* [What you need to do] Please write out each entry that follows, keeping it exactly the same.

* [Stored data]
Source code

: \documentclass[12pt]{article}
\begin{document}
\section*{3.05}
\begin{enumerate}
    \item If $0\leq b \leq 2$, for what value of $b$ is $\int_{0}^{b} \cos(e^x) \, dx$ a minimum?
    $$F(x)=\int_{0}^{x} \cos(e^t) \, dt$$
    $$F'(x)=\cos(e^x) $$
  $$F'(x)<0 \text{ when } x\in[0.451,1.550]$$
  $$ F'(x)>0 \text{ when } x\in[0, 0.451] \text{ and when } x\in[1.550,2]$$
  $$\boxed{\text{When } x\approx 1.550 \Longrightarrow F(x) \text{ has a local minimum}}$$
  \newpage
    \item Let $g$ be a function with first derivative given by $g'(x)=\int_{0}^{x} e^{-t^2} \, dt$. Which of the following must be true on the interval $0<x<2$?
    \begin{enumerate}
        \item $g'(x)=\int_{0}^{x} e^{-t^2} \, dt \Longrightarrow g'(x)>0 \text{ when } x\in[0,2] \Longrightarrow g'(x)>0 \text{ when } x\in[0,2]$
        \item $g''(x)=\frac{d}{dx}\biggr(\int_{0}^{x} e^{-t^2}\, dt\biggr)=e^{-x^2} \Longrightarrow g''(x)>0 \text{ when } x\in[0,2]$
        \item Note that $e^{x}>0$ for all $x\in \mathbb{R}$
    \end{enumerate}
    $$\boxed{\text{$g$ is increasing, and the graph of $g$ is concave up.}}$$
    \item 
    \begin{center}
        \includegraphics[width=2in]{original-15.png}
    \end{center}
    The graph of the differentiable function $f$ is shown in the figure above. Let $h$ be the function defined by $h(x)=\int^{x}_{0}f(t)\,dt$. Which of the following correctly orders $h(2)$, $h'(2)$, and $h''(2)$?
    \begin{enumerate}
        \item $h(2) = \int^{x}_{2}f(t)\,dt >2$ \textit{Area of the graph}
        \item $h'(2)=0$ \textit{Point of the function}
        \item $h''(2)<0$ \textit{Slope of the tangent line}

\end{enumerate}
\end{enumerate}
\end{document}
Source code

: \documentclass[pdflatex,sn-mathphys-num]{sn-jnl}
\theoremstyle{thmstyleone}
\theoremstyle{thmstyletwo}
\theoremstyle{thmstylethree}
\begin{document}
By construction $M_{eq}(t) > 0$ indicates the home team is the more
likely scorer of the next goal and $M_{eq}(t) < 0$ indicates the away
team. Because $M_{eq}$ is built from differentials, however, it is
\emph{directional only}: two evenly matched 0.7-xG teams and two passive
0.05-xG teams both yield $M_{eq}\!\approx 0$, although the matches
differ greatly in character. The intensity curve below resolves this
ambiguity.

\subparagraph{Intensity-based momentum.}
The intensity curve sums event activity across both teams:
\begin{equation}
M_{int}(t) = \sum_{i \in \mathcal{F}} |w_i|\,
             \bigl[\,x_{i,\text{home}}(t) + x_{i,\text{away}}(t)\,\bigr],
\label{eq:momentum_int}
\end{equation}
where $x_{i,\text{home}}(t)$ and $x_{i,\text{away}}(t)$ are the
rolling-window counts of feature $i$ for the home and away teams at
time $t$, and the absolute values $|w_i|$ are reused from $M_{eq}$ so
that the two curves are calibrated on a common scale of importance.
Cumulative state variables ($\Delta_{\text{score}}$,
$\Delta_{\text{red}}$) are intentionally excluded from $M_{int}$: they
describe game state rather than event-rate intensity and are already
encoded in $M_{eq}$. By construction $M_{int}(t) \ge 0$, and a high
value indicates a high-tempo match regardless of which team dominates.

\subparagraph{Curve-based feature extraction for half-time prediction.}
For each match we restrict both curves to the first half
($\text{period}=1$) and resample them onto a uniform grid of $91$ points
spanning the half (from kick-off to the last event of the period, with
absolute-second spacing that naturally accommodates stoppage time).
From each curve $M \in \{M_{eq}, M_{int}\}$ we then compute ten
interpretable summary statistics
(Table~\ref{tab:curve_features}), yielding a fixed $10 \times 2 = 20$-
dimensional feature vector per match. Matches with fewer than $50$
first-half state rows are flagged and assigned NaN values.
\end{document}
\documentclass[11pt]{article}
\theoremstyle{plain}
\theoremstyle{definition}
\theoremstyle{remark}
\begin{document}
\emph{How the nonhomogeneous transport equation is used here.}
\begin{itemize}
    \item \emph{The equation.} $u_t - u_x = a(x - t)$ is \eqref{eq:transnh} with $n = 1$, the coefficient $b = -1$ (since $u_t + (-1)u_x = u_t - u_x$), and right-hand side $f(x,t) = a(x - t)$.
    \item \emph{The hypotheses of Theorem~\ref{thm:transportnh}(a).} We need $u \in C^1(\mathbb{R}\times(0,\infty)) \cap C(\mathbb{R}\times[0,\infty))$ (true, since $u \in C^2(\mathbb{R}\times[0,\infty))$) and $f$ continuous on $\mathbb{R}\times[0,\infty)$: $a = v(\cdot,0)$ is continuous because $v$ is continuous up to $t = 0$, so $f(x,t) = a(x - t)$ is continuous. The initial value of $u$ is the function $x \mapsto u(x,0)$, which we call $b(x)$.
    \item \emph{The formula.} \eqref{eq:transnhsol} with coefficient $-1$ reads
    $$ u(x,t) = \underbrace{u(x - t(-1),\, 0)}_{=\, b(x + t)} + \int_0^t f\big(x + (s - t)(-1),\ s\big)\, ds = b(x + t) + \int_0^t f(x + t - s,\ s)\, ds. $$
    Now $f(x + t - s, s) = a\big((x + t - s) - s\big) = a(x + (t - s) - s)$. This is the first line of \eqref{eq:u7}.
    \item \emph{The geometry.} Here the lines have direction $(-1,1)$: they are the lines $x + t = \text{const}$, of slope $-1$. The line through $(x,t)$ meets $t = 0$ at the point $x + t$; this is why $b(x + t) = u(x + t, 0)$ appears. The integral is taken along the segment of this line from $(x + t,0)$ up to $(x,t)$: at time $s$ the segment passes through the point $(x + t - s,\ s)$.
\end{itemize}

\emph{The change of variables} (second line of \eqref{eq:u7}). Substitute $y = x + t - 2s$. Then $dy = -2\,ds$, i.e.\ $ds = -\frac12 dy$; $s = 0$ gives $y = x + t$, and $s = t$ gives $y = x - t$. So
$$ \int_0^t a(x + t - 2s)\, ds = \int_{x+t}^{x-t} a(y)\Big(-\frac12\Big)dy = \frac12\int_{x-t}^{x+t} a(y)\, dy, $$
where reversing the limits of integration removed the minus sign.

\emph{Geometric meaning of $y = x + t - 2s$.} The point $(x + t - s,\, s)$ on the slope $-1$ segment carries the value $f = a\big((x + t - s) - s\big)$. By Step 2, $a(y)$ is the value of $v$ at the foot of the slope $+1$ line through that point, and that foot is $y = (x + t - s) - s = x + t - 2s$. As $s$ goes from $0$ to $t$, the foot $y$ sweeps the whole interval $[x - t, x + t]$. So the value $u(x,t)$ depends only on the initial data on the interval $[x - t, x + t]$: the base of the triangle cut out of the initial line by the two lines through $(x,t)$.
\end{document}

* [Response to this exercise]
Source code

: \documentclass[12pt]{article}
\begin{document}
\section*{3.05}
\begin{enumerate}
    \item If $0\leq b \leq 2$, for what value of $b$ is $\int_{0}^{b} \cos(e^x) \, dx$ a minimum?
    $$F(x)=\int_{0}^{x} \cos(e^t) \, dt$$
    $$F'(x)=\cos(e^x) $$
  $$F'(x)<0 \text{ when } x\in[0.451,1.550]$$
  $$ F'(x)>0 \text{ when } x\in[0, 0.451] \text{ and when } x\in[1.550,2]$$
  $$\boxed{\text{When } x\approx 1.550 \Longrightarrow F(x) \text{ has a local minimum}}$$
  \newpage
    \item Let $g$ be a function with first derivative given by $g'(x)=\int_{0}^{x} e^{-t^2} \, dt$. Which of the following must be true on the interval $0<x<2$?
    \begin{enumerate}
        \item $g'(x)=\int_{0}^{x} e^{-t^2} \, dt \Longrightarrow g'(x)>0 \text{ when } x\in[0,2] \Longrightarrow g'(x)>0 \text{ when } x\in[0,2]$
        \item $g''(x)=\frac{d}{dx}\biggr(\int_{0}^{x} e^{-t^2}\, dt\biggr)=e^{-x^2} \Longrightarrow g''(x)>0 \text{ when } x\in[0,2]$
        \item Note that $e^{x}>0$ for all $x\in \mathbb{R}$
    \end{enumerate}
    $$\boxed{\text{$g$ is increasing, and the graph of $g$ is concave up.}}$$
    \item 
    \begin{center}
        \includegraphics[width=2in]{original-15.png}
    \end{center}
    The graph of the differentiable function $f$ is shown in the figure above. Let $h$ be the function defined by $h(x)=\int^{x}_{0}f(t)\,dt$. Which of the following correctly orders $h(2)$, $h'(2)$, and $h''(2)$?
    \begin{enumerate}
        \item $h(2) = \int^{x}_{2}f(t)\,dt >2$ \textit{Area of the graph}
        \item $h'(2)=0$ \textit{Point of the function}
        \item $h''(2)<0$ \textit{Slope of the tangent line}

\end{enumerate}
\end{enumerate}
\end{document}
Source code

: \documentclass[pdflatex,sn-mathphys-num]{sn-jnl}
\theoremstyle{thmstyleone}
\theoremstyle{thmstyletwo}
\theoremstyle{thmstylethree}
\begin{document}
By construction $M_{eq}(t) > 0$ indicates the home team is the more
likely scorer of the next goal and $M_{eq}(t) < 0$ indicates the away
team. Because $M_{eq}$ is built from differentials, however, it is
\emph{directional only}: two evenly matched 0.7-xG teams and two passive
0.05-xG teams both yield $M_{eq}\!\approx 0$, although the matches
differ greatly in character. The intensity curve below resolves this
ambiguity.

\subparagraph{Intensity-based momentum.}
The intensity curve sums event activity across both teams:
\begin{equation}
M_{int}(t) = \sum_{i \in \mathcal{F}} |w_i|\,
             \bigl[\,x_{i,\text{home}}(t) + x_{i,\text{away}}(t)\,\bigr],
\label{eq:momentum_int}
\end{equation}
where $x_{i,\text{home}}(t)$ and $x_{i,\text{away}}(t)$ are the
rolling-window counts of feature $i$ for the home and away teams at
time $t$, and the absolute values $|w_i|$ are reused from $M_{eq}$ so
that the two curves are calibrated on a common scale of importance.
Cumulative state variables ($\Delta_{\text{score}}$,
$\Delta_{\text{red}}$) are intentionally excluded from $M_{int}$: they
describe game state rather than event-rate intensity and are already
encoded in $M_{eq}$. By construction $M_{int}(t) \ge 0$, and a high
value indicates a high-tempo match regardless of which team dominates.

\subparagraph{Curve-based feature extraction for half-time prediction.}
For each match we restrict both curves to the first half
($\text{period}=1$) and resample them onto a uniform grid of $91$ points
spanning the half (from kick-off to the last event of the period, with
absolute-second spacing that naturally accommodates stoppage time).
From each curve $M \in \{M_{eq}, M_{int}\}$ we then compute ten
interpretable summary statistics
(Table~\ref{tab:curve_features}), yielding a fixed $10 \times 2 = 20$-
dimensional feature vector per match. Matches with fewer than $50$
first-half state rows are flagged and assigned NaN values.
\end{document}
\documentclass[11pt]{article}
\theoremstyle{plain}
\theoremstyle{definition}
\theoremstyle{remark}
\begin{document}
\emph{How the nonhomogeneous transport equation is used here.}
\begin{itemize}
    \item \emph{The equation.} $u_t - u_x = a(x - t)$ is \eqref{eq:transnh} with $n = 1$, the coefficient $b = -1$ (since $u_t + (-1)u_x = u_t - u_x$), and right-hand side $f(x,t) = a(x - t)$.
    \item \emph{The hypotheses of Theorem~\ref{thm:transportnh}(a).} We need $u \in C^1(\mathbb{R}\times(0,\infty)) \cap C(\mathbb{R}\times[0,\infty))$ (true, since $u \in C^2(\mathbb{R}\times[0,\infty))$) and $f$ continuous on $\mathbb{R}\times[0,\infty)$: $a = v(\cdot,0)$ is continuous because $v$ is continuous up to $t = 0$, so $f(x,t) = a(x - t)$ is continuous. The initial value of $u$ is the function $x \mapsto u(x,0)$, which we call $b(x)$.
    \item \emph{The formula.} \eqref{eq:transnhsol} with coefficient $-1$ reads
    $$ u(x,t) = \underbrace{u(x - t(-1),\, 0)}_{=\, b(x + t)} + \int_0^t f\big(x + (s - t)(-1),\ s\big)\, ds = b(x + t) + \int_0^t f(x + t - s,\ s)\, ds. $$
    Now $f(x + t - s, s) = a\big((x + t - s) - s\big) = a(x + (t - s) - s)$. This is the first line of \eqref{eq:u7}.
    \item \emph{The geometry.} Here the lines have direction $(-1,1)$: they are the lines $x + t = \text{const}$, of slope $-1$. The line through $(x,t)$ meets $t = 0$ at the point $x + t$; this is why $b(x + t) = u(x + t, 0)$ appears. The integral is taken along the segment of this line from $(x + t,0)$ up to $(x,t)$: at time $s$ the segment passes through the point $(x + t - s,\ s)$.
\end{itemize}

\emph{The change of variables} (second line of \eqref{eq:u7}). Substitute $y = x + t - 2s$. Then $dy = -2\,ds$, i.e.\ $ds = -\frac12 dy$; $s = 0$ gives $y = x + t$, and $s = t$ gives $y = x - t$. So
$$ \int_0^t a(x + t - 2s)\, ds = \int_{x+t}^{x-t} a(y)\Big(-\frac12\Big)dy = \frac12\int_{x-t}^{x+t} a(y)\, dy, $$
where reversing the limits of integration removed the minus sign.

\emph{Geometric meaning of $y = x + t - 2s$.} The point $(x + t - s,\, s)$ on the slope $-1$ segment carries the value $f = a\big((x + t - s) - s\big)$. By Step 2, $a(y)$ is the value of $v$ at the foot of the slope $+1$ line through that point, and that foot is $y = (x + t - s) - s = x + t - 2s$. As $s$ goes from $0$ to $t$, the foot $y$ sweeps the whole interval $[x - t, x + t]$. So the value $u(x,t)$ depends only on the initial data on the interval $[x - t, x + t]$: the base of the triangle cut out of the initial line by the two lines through $(x,t)$.
\end{document}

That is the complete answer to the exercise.